Introduction to Bash
Before we begin…
- On a mac or unix based system (Ubuntu for example)? That’s great, you have terminal access out of the box and you are ready to begin.
- On a Windows machine? Get ready for an adventure. You’ll need to install a unix based shell to follow along. Cygwin is a great choice. Let’s get that installed, so we can keep up.
Command Line
The command line is a way to operate your computer without a graphical user interface. Know how search, copy and move files from a finder window on your desktop? You can do all of that with written commands from the command line. Today we’ll learn how.
Bash
Where does Bash fit in? Well, it’s one version of a command line. There are many. Why learn Bash then? Bash is commonly found on machines operating Unix based systems. Many of these machines are great for doing geo-stuff, building websides, webservices and processing data.
During the session today, we’ll learn how to:
- Access the command line
- Help!
- Navigation
- Make things
- Move things
- Get from the Internet
- Look at data
- Analyze data
- Alter data
Access
Go to where you search for software on your computer. On a mac this will be spotlight. In windows this is the start menu. Search terminal
. Pop that open.
Help!
The Internet is chock full of advice on how to get the job done with Bash. Half the struggle is learning how to formulate the question. Stick with it.

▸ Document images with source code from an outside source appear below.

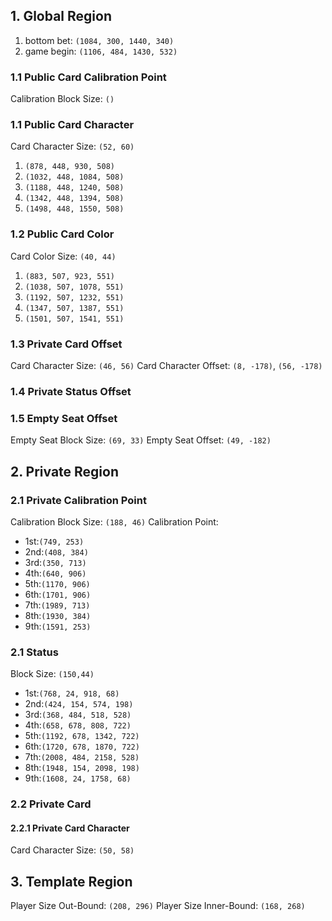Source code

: ## 1. Global Region
1. bottom bet: `(1084, 300, 1440, 340)`
2. game begin: `(1106, 484, 1430, 532)`

### 1.1 Public Card Calibration Point
Calibration Block Size: `()`

### 1.1 Public Card Character
Card Character Size: `(52, 60)`
1. `(878, 448, 930, 508)`
2. `(1032, 448, 1084, 508)`
3. `(1188, 448, 1240, 508)`
4. `(1342, 448, 1394, 508)`
5. `(1498, 448, 1550, 508)`
### 1.2 Public Card Color
Card Color Size: `(40, 44)`
1. `(883, 507, 923, 551)`
2. `(1038, 507, 1078, 551)`
3. `(1192, 507, 1232, 551)`
4. `(1347, 507, 1387, 551)`
5. `(1501, 507, 1541, 551)`

### 1.3 Private Card Offset
Card Character Size: `(46, 56)`
Card Character Offset: `(8, -178)`, `(56, -178)`

### 1.4 Private Status Offset


### 1.5 Empty Seat Offset
Empty Seat Block Size: `(69, 33)`
Empty Seat Offset: `(49, -182)`


## 2. Private Region
### 2.1 Private Calibration Point
Calibration Block Size: `(188, 46)`
Calibration Point:
- 1st:`(749, 253)`
- 2nd:`(408, 384)`
- 3rd:`(350, 713)`
- 4th:`(640, 906)`
- 5th:`(1170, 906)`
- 6th:`(1701, 906)`
- 7th:`(1989, 713)`
- 8th:`(1930, 384)`
- 9th:`(1591, 253)`

### 2.1 Status
Block Size: `(150,44)`
- 1st:`(768, 24, 918, 68)`
- 2nd:`(424, 154, 574, 198)`
- 3rd:`(368, 484, 518, 528)`
- 4th:`(658, 678, 808, 722)`
- 5th:`(1192, 678, 1342, 722)`
- 6th:`(1720, 678, 1870, 722)`
- 7th:`(2008, 484, 2158, 528)`
- 8th:`(1948, 154, 2098, 198)`
- 9th:`(1608, 24, 1758, 68)`

### 2.2 Private Card
#### 2.2.1 Private Card Character
Card Character Size: `(50, 58)`


## 3. Template Region
Player Size Out-Bound: `(208, 296)`
Player Size Inner-Bound: `(168, 268)`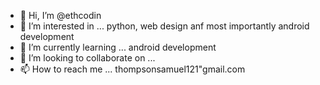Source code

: - 👋 Hi, I’m @ethcodin 
- 👀 I’m interested in ... python, web design anf most importantly android development
- 🌱 I’m currently learning ... android development
- 💞️ I’m looking to collaborate on ...
- 📫 How to reach me ... thompsonsamuel121"gmail.com

<!---
ethcodin/ethcodin is a ✨ special ✨ repository because its `README.md` (this file) appears on your GitHub profile.
You can click the Preview link to take a look at your changes.
--->
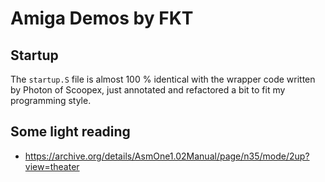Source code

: # Amiga Demos by FKT

## Startup

The `startup.S` file is almost 100 % identical with the wrapper code written by Photon of Scoopex, just annotated and refactored a bit to fit my programming style.

## Some light reading

 - https://archive.org/details/AsmOne1.02Manual/page/n35/mode/2up?view=theater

As you get comfortable on the command line, add --help
as an argument to your command or do man <command>
to see what’s possible.
If you leave today wanting more, checkout BASH Programming - Introduction HOW-TO and Bash Guide for Beginners for logical next steps.
Navigation
This is really important. Master a few simple commands and you’ll know how to see what is around you and move from one filesystem location to another. This will be the foundation of what you do on the command line.
Before we dive head first, let’s spend a moment discussing file paths. Paths define the structure of your filesystem, you’ll use them extensively in your quest for command line Fu. Conceptually, they are very similar to a tree. Each filesystem has a root, you can think of directories as branches, and files as leaves.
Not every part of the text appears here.